Segment Start: DATA FOR THE TASK

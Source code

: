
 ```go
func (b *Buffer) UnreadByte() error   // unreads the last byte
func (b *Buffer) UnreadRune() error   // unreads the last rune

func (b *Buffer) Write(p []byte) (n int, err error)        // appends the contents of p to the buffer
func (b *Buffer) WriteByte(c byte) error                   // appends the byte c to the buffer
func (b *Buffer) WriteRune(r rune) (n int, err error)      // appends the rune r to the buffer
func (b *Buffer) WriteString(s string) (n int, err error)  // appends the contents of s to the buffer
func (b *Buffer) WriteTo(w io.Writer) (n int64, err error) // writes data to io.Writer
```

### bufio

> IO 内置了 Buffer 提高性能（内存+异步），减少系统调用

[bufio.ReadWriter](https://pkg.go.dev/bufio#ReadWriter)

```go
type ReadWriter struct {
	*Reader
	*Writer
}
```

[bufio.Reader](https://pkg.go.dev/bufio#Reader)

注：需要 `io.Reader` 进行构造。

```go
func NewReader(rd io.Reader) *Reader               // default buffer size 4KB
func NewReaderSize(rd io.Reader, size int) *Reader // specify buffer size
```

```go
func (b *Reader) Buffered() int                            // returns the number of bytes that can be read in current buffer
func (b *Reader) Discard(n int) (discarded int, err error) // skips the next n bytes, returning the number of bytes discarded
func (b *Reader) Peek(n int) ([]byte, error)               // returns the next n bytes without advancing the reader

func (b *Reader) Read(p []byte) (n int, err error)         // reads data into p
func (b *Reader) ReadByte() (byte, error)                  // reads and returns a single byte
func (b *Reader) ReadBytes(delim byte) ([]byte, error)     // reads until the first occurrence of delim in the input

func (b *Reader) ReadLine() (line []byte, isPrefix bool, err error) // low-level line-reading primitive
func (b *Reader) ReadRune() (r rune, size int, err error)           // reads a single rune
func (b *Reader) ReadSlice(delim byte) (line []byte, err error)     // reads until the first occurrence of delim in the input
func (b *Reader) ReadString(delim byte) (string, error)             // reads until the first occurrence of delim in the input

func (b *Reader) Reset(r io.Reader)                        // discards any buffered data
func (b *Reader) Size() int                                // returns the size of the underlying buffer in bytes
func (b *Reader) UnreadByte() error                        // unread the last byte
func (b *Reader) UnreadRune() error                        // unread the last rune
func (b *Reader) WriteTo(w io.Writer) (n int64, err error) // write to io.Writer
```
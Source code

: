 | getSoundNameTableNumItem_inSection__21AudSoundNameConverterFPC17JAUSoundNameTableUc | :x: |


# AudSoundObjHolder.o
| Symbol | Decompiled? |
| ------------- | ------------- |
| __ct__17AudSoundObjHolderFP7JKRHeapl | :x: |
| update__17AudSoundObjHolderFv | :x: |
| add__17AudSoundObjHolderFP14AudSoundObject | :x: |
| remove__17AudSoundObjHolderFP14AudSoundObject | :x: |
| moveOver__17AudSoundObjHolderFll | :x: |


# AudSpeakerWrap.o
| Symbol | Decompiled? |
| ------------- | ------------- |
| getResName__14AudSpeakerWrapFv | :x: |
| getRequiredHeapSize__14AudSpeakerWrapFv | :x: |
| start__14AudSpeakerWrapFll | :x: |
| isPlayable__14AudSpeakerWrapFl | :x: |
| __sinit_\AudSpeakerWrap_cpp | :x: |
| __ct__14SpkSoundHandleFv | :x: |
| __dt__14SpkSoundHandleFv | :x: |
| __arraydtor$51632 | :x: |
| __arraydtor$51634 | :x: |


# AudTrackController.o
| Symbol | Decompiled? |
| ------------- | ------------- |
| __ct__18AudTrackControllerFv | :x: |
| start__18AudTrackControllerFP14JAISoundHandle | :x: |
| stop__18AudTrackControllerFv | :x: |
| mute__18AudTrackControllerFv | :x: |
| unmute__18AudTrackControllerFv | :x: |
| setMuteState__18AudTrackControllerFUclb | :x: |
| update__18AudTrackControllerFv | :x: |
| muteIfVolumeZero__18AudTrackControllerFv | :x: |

Segment End: DATA FOR THE TASK

### BRIEF
Copy out each line of the material in which the word "ReadWriter" turns up.

### ANSWER
[bufio.ReadWriter](https://pkg.go.dev/bufio#ReadWriter)
type ReadWriter struct {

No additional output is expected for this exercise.